Stored data entries
━━━━━━
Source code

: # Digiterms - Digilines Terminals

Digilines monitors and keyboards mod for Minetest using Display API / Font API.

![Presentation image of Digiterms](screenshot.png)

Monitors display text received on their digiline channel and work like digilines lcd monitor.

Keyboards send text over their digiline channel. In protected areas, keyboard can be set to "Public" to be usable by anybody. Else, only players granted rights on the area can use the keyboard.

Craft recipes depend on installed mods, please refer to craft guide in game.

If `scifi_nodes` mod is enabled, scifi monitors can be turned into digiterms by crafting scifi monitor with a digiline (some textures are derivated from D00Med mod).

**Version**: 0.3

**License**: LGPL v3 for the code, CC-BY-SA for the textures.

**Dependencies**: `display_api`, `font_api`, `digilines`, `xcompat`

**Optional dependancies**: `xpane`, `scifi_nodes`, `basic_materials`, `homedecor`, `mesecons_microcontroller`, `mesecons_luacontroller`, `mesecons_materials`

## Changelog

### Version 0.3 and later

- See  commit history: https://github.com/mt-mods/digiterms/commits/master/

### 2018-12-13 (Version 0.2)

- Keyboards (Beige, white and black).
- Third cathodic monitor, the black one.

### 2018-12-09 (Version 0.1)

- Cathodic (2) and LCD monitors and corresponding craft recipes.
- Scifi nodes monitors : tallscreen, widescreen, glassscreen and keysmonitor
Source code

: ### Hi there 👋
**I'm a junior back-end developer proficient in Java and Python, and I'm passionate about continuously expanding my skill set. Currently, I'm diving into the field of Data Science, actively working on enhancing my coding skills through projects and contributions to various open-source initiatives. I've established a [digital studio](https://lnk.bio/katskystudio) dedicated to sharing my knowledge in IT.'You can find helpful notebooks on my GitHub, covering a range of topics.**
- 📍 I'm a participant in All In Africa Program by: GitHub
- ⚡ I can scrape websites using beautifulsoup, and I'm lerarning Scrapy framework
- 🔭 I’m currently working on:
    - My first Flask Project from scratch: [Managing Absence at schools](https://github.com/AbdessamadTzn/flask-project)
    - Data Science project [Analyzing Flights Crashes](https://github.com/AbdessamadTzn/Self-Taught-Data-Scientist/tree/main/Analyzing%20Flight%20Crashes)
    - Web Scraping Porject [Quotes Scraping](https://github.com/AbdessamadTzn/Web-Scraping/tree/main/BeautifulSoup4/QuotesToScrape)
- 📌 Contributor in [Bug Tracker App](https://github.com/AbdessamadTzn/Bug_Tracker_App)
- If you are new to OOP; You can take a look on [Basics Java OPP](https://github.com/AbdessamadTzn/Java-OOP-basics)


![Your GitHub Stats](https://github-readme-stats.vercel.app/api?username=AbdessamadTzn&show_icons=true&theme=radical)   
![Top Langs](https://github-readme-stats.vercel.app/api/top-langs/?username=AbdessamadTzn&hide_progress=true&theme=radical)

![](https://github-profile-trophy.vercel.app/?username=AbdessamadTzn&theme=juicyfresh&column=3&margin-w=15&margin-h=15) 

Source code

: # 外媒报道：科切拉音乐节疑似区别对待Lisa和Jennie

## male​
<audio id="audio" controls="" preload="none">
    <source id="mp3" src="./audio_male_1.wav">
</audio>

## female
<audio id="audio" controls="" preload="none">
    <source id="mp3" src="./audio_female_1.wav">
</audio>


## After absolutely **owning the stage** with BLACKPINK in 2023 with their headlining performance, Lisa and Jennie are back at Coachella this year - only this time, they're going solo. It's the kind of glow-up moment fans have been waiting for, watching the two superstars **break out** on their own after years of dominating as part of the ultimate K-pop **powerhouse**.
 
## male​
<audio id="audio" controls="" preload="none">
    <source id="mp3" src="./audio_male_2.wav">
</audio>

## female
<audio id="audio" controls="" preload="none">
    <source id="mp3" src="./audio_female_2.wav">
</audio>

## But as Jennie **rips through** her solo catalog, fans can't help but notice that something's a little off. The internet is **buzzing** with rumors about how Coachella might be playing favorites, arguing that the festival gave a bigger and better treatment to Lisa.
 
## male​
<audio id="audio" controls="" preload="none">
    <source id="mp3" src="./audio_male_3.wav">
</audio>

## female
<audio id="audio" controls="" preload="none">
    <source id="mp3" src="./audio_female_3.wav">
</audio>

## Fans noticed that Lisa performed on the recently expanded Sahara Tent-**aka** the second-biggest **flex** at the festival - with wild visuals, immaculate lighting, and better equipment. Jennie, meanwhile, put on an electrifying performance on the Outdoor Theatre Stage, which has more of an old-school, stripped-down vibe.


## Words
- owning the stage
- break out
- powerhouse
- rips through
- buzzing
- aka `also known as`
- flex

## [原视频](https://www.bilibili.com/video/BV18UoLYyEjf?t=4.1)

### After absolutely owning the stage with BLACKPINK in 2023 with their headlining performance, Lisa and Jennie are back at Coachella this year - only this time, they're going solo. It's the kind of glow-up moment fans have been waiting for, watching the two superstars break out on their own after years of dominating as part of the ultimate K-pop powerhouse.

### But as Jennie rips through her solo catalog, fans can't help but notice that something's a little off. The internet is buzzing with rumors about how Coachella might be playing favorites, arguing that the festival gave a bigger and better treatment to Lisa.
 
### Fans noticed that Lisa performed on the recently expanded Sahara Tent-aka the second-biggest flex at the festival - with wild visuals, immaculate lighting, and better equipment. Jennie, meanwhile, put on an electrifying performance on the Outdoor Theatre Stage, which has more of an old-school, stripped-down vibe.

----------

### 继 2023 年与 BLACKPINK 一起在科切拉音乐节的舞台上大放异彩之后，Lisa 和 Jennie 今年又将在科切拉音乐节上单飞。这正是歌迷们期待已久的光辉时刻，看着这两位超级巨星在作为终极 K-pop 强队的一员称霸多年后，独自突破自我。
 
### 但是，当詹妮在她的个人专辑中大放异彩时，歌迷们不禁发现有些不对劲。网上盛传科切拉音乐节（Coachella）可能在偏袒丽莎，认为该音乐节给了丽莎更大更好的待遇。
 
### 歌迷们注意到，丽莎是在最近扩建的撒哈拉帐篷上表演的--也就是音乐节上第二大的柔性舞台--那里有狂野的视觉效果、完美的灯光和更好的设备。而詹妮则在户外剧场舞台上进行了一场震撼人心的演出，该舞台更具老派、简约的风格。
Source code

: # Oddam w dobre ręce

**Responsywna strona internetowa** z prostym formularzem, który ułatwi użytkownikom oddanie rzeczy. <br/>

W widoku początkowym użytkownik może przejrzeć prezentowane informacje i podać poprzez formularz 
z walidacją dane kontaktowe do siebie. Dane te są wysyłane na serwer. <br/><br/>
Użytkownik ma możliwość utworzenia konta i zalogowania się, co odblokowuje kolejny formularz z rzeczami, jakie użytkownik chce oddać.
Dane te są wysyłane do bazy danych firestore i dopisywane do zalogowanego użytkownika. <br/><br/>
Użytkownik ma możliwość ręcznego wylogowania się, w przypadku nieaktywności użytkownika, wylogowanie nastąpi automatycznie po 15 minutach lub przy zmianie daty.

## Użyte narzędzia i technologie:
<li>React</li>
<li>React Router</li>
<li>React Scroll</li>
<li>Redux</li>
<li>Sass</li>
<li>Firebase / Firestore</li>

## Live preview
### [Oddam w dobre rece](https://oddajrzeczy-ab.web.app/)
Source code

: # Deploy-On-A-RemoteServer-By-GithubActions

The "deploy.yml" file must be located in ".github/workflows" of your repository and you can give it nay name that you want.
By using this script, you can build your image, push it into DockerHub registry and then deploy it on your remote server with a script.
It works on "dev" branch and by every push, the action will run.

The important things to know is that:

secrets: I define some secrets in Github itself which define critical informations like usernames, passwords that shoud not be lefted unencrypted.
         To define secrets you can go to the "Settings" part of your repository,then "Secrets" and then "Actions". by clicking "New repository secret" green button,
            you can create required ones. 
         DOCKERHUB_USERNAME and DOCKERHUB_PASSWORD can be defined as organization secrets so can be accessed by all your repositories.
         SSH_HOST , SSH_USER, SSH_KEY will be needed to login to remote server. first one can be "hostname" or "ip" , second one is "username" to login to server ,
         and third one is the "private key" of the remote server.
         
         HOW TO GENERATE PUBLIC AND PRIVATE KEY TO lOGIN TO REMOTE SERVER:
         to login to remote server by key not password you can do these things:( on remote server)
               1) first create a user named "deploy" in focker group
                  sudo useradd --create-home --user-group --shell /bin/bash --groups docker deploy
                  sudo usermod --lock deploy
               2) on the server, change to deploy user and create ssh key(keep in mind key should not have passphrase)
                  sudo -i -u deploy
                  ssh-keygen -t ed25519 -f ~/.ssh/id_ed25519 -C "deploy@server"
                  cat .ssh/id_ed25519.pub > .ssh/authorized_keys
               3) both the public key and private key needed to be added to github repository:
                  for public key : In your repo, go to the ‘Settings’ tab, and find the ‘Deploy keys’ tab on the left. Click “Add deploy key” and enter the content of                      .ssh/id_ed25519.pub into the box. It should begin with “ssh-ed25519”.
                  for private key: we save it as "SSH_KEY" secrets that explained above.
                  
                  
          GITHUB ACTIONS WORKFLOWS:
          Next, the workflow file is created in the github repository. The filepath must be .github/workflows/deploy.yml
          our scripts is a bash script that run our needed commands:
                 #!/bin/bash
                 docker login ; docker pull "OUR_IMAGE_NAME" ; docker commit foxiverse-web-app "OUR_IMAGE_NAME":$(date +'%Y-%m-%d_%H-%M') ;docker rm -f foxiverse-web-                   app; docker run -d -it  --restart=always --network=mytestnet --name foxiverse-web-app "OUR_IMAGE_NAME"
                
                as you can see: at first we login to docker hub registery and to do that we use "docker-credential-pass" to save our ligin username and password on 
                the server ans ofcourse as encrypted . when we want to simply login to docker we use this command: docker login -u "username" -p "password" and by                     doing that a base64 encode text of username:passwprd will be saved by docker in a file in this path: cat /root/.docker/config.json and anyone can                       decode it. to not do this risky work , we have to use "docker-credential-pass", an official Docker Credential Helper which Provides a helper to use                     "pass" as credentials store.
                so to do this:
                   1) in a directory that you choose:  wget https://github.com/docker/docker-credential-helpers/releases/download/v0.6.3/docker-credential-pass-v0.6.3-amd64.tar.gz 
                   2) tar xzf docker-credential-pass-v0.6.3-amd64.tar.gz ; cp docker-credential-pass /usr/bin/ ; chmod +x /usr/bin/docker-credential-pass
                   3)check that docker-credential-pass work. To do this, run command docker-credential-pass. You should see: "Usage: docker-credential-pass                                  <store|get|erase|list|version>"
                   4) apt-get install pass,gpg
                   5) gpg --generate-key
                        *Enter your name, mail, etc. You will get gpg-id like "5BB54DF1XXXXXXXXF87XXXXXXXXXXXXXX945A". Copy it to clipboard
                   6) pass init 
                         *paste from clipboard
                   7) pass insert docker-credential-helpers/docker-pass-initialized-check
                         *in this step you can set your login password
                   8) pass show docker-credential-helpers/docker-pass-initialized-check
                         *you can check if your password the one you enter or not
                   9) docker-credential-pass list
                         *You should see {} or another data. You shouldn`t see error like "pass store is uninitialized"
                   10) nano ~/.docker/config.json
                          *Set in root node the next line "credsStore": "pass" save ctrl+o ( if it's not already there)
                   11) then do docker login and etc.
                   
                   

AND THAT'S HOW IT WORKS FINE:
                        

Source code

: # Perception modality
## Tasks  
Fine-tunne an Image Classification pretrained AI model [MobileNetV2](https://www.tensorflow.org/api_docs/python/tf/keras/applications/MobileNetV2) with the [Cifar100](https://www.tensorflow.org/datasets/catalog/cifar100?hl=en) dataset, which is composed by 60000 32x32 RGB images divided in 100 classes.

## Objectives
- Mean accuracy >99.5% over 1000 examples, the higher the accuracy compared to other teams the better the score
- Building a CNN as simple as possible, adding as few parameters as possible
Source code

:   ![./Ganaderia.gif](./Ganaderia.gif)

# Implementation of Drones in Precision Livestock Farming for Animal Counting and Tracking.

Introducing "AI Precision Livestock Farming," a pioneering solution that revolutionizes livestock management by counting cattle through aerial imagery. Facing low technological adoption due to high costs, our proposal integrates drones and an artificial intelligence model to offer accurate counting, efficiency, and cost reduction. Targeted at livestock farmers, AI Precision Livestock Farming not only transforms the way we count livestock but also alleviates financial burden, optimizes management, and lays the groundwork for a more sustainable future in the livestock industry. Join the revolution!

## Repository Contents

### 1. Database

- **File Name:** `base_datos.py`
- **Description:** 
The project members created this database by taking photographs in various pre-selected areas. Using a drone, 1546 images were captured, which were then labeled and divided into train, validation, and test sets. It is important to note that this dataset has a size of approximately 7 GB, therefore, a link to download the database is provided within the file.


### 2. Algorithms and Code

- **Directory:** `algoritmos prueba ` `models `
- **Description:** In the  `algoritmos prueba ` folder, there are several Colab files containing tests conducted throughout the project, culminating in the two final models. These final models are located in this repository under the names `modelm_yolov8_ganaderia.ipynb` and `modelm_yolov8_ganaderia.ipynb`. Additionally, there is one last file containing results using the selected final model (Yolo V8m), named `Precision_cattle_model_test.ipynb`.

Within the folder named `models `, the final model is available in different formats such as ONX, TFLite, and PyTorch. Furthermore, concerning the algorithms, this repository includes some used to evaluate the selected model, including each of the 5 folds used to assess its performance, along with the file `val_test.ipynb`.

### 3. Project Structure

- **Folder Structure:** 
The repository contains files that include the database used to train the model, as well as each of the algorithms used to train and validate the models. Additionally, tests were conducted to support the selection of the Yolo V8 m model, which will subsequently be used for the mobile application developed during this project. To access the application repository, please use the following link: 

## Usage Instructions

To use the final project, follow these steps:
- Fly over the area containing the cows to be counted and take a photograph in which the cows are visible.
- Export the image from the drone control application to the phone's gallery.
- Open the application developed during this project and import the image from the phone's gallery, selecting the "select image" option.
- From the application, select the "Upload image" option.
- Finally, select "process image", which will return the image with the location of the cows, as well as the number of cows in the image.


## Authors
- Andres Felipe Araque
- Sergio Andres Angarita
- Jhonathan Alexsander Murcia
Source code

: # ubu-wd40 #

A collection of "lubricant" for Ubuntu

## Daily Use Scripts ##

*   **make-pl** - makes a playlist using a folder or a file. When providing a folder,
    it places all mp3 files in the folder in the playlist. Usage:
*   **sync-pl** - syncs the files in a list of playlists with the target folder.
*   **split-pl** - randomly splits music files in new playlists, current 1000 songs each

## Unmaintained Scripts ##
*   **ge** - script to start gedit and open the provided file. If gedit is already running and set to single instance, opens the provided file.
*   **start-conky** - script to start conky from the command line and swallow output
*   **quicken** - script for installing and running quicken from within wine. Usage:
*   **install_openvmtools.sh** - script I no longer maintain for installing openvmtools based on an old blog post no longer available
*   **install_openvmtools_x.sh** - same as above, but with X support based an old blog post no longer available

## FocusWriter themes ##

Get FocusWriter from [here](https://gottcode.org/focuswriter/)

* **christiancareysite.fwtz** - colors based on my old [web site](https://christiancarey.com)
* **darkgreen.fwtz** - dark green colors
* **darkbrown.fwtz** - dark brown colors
━━━━━━
Scan the data for lines with the word "push". Report only how many there are.

Solution to this exercise
2